Networking pioneer Cisco is also getting into the act, working with both home systems and payers in the area of extended care, or any type of health care that happens beyond the four walls of the doctor’s office. The company is currently working on two collaboration platforms for the health care market: Spark, which is a cloud-based service that integrates distributed software with the company’s own custom-designed hardware; and Cisco Extended Care, which adds software-as-a-service functionality to much of the third-party equipment that doctors and patients already use.
It’s all about video integration, including both scheduled and non-scheduled consultations, as well as on-demand video visits, all that can be tied into third-party tools in ways that make it both seamless and scalable.
“So, if I’m a doctor I can have a consultation with another provider, maybe one that’s a part of my network or at the same hospital campus, and I can just launch a video from within my normal applications,” explains Barbara Casey, Global Healthcare & Life Sciences Director at Cisco. “It also allows for a patient to create a video with their provider—whether that’s a doctor or another type of clinician. So, the beauty of [the system] is that it really allows our customers to use any investment they’ve made, whether it’s a collaboration software package or hardware, in their own environment, but also allow patients with no infrastructure of their own, just their mobile devices or their desktops, to really enable that video intersection with a provider remotely.”
Benefits Beyond Outcomes
The upside for patients as a result of all this is clear: better care, and better health outcomes, without having to go to the doctor’s office or hospital every day.
But telemedicine, which is the category that includes connected monitoring devices, is rapidly transforming the medical industry as well, allowing doctors to see and treat far more patients than ever before, while lowering costs across the board. And it is growing fast. Over the last two years, Medicare reimbursements for telemedicine services increased 25 percent to become a $2 billion annual market.

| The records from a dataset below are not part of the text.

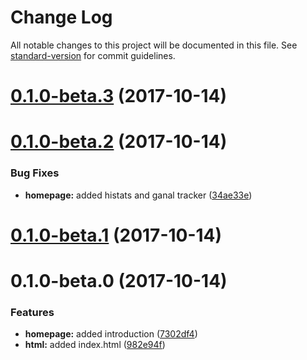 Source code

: # Change Log

All notable changes to this project will be documented in this file. See [standard-version](https://github.com/conventional-changelog/standard-version) for commit guidelines.

<a name="0.1.0-beta.3"></a>
# [0.1.0-beta.3](https://github.com/yussan/yussan.github.io/compare/v0.1.0-beta.2...v0.1.0-beta.3) (2017-10-14)



<a name="0.1.0-beta.2"></a>
# [0.1.0-beta.2](https://github.com/yussan/yussan.github.io/compare/v0.1.0-beta.1...v0.1.0-beta.2) (2017-10-14)


### Bug Fixes

* **homepage:** added histats and ganal tracker ([34ae33e](https://github.com/yussan/yussan.github.io/commit/34ae33e))



<a name="0.1.0-beta.1"></a>
# [0.1.0-beta.1](https://github.com/yussan/yussan.github.io/compare/v0.1.0-beta.0...v0.1.0-beta.1) (2017-10-14)



<a name="0.1.0-beta.0"></a>
# 0.1.0-beta.0 (2017-10-14)


### Features

* **homepage:** added introduction ([7302df4](https://github.com/yussan/yussan.github.io/commit/7302df4))
* **html:** added index.html ([982e94f](https://github.com/yussan/yussan.github.io/commit/982e94f))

For doctors, the real excitement is that these tools allow them to be in two places at once. Keeping an eye on a patient via video, looking at their medical records on their smartphone, studying their X-rays and CT scans from wherever they are, and completing almost any other tasks that are part of their regular work.

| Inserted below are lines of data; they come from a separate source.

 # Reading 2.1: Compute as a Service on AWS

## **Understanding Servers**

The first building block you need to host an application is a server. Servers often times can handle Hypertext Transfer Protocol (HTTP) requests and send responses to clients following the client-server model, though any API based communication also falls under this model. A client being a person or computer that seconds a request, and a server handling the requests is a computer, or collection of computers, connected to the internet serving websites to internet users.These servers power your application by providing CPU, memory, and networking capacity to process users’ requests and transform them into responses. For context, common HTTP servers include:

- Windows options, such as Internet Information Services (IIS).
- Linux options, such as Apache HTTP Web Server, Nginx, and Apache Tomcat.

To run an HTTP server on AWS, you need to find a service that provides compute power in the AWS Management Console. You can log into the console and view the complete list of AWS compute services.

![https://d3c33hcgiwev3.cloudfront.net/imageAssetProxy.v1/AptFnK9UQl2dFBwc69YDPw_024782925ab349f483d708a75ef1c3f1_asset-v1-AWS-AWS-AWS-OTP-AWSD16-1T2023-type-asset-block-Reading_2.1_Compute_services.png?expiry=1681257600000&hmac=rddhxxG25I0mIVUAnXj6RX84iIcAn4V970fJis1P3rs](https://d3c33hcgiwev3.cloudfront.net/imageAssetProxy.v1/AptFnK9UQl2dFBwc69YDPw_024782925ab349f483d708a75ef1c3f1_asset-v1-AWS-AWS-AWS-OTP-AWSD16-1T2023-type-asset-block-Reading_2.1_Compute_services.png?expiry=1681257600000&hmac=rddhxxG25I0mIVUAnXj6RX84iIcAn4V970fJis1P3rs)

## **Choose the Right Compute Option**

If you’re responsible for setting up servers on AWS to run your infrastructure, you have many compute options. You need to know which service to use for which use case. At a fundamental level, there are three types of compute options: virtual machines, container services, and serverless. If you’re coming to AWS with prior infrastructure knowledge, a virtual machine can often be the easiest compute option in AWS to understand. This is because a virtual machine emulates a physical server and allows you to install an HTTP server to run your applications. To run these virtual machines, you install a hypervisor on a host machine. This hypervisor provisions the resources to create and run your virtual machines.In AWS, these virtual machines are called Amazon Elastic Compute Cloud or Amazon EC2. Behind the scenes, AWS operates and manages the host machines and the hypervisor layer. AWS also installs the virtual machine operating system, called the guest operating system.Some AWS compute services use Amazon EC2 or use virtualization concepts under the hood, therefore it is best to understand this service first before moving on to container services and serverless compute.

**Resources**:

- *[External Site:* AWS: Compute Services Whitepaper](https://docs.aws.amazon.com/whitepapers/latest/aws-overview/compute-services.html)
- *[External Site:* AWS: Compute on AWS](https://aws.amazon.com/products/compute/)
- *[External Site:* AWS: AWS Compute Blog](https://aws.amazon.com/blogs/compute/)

On top of that new convenience, a stay in the ICU today’s costs patients—and their insurers—a lot of money. On average, the fees start at $1,500 per day and go up from there. The catch for hospitals is that they constantly need to be cycling patients through their facilities in order to free up bed space for others. There simply is never enough supply to keep up with demand, even at today’s prices. Factoring in our aging population, and the need for qualified, and affordable medical care has become acute.
“What telehealth does is, now these patients can be monitored—all of their physiological parameters can be measured remotely, including blood pressure, ECG, StO2, and more—and their physician can have a direct video feed to that patient, along with their medical records,” Laskaris says.
With that ability, that doctor can now keep track of and treat a couple hundred patients at a time, all in a way that is cost-effective, scalable and doesn’t compromise patient health. This technology allows medical professionals to make decisions that both to save money for their patients while also offering the highest level of care, without having to worry about overhead or bed space or any of the considerations they face today.
Says Laskaris, “Studies have shown that a telehealth system can save every hospital system in the country $422 per patient. Think about that. It’s game-changing.”